Member of the House of Lords
- Lord Temporal
- In office 12 April 1960 – 24 October 1996
- Preceded by: Peerage created
- Succeeded by: The 2nd Baron Gladwyn

Member of the European Parliament for the United Kingdom
- In office 1973–1976

British Ambassador to France
- In office 1954–1960
- Preceded by: Sir Oliver Harvey
- Succeeded by: Sir Pierson Dixon

Permanent Representative of the United Kingdom to the United Nations
- In office 1950–1954
- Preceded by: Sir Alexander Cadogan
- Succeeded by: Sir Pierson Dixon

Secretary-General of the United Nations
- Acting
- In office 24 October 1945 – 2 February 1946
- Preceded by: Seán Lester (as Secretary-General of the League of Nations)
- Succeeded by: Trygve Lie

Personal details
- Born: Hubert Miles Gladwyn Jebb 25 April 1900 Firbeck, Yorkshire, England
- Died: 24 October 1996 (aged 96) Bramfield, Suffolk, England
- Party: Liberal (1960–1988) Liberal Democrats (from 1988)
- Other political affiliations: Liberal and Democratic Group (1973–1976)
- Spouse: Cynthia Noble ​ ​(m. 1929; died 1990)​
- Children: 3
- Relatives: Tatiana de Rosnay (granddaughter)
- Education: Sandroyd School Eton College
- Alma mater: Magdalen College, Oxford

= Gladwyn Jebb =

British diplomat (1900–1996)

Hubert Miles Gladwyn Jebb, 1st Baron Gladwyn (25 April 1900 – 24 October 1996), was a prominent British civil servant, diplomat and politician who served as the acting secretary-general of the United Nations between 1945 and 1946.
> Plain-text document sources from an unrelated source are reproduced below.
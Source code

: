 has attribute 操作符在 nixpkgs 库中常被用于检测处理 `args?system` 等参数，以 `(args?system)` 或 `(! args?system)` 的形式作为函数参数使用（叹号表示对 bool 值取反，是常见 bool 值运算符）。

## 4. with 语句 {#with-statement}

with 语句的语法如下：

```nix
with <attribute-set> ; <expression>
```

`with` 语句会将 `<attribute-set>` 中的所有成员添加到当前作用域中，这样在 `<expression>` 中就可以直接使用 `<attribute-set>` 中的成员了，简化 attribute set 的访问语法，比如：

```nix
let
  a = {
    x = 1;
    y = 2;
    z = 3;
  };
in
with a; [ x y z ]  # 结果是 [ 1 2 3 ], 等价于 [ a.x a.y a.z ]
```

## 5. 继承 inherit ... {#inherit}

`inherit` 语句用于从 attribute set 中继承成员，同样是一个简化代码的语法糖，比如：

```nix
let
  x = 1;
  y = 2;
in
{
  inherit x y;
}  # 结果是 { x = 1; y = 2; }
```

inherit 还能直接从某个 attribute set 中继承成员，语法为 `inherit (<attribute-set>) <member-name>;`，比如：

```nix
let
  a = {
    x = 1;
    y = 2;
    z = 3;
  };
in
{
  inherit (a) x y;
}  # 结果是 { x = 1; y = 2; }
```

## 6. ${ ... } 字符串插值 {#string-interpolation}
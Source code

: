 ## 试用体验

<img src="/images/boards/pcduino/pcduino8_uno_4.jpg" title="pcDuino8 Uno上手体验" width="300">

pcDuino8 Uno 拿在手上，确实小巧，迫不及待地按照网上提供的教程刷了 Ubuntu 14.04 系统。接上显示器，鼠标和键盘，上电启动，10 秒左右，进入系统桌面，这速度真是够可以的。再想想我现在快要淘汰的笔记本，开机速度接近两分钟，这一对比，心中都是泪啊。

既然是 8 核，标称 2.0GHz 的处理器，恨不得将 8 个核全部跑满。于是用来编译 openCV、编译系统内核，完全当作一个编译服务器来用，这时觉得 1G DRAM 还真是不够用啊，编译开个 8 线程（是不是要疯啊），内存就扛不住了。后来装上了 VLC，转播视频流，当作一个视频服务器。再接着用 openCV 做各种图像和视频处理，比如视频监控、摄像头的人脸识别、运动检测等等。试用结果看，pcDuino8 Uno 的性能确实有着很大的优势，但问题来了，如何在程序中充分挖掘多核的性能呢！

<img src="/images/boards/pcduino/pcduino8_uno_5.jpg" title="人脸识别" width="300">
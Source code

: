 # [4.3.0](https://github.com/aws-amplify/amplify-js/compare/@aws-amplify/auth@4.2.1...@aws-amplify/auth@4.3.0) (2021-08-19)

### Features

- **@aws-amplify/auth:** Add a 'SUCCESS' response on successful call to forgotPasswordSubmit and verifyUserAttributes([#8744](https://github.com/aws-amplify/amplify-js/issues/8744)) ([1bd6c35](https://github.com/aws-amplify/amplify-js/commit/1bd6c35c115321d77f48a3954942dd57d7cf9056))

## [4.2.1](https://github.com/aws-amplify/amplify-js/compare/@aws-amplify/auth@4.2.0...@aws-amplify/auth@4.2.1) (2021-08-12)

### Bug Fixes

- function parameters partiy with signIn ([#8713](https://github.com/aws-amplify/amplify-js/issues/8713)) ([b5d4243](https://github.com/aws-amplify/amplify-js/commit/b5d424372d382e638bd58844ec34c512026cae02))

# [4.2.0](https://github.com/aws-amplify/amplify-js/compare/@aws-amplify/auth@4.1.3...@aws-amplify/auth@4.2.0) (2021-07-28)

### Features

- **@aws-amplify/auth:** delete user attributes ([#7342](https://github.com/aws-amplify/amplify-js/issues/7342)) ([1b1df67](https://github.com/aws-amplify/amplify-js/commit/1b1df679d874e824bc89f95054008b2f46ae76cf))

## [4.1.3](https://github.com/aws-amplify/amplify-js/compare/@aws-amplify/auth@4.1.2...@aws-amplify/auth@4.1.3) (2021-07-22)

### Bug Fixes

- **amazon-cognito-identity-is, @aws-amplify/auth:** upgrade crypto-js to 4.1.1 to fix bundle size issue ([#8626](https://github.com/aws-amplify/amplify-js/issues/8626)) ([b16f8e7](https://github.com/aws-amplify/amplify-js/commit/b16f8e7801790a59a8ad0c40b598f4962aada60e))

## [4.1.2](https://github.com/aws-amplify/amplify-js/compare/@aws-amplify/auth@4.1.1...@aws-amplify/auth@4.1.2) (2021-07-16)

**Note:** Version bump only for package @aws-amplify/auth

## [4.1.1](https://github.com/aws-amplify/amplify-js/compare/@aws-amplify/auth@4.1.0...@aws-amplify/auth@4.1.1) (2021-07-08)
== Early life and career ==
The son of Sydney Gladwyn Jebb JP, of Firbeck Hall, Yorkshire (a grandson of Sir Joshua Jebb and a maternal nephew of the 5th and 6th Viscounts Melville), and Rose Eleanor Chichester (daughter of Maj.-Gen. Hugh Chichester), Jebb attended Sandroyd School and Eton College before graduating from Magdalen College, Oxford, with a first class honours degree in history.

Jebb entered the British Diplomatic Service in 1924 and served in Tehran, where he got to know Harold Nicolson and Vita Sackville-West. He later served in Rome and at the Foreign Office in Westminster, where he served as Private Secretary to the Head of the Diplomatic Service.

==Personal life==
In 1929, Jebb married Cynthia Noble, daughter of Sir Saxton Noble, 3rd Baronet. She was a granddaughter of the gun-developer Sir Andrew Noble, 1st Baronet, and a great-granddaughter of Isambard Kingdom Brunel. The couple had three children, one son, Miles, and two daughters: Vanessa, who married the historian Hugh Thomas, and Stella, who married the scientist Joel de Rosnay and was the mother of the French writer Tatiana de Rosnay.

== Second World War ==
For part of the War of 1939 to 1945, Jebb left the Foreign Office to serve as the Chief Executive Officer for the Special Operations Executive, where he was from 1940 to 1942. On his return to the Foreign Office, Jebb asked to be posted to Madagascar, but this application was rejected, and he was sent to the Treasury for economic training.

== Acting UN Secretary-General ==
After the Second World War, Jebb served as Executive Secretary of the Preparatory Commission of the United Nations from August 1945 to October 1945 and served as Acting United Nations Secretary-General from October 1945 to February 1946, when the first Secretary-General was appointed, Trygve Lie.

Jebb remains the only UN Secretary-General or Acting Secretary-General to come from a permanent member state of the UN Security Council.

== Ambassador ==
Returning to London, Jebb served as Deputy to the Foreign Secretary Ernest Bevin at the Conference of Foreign Ministers before serving as the Foreign Office's United Nations Adviser (1946–1947). He represented the United Kingdom at the Brussels Treaty Permanent Commission with personal rank of ambassador.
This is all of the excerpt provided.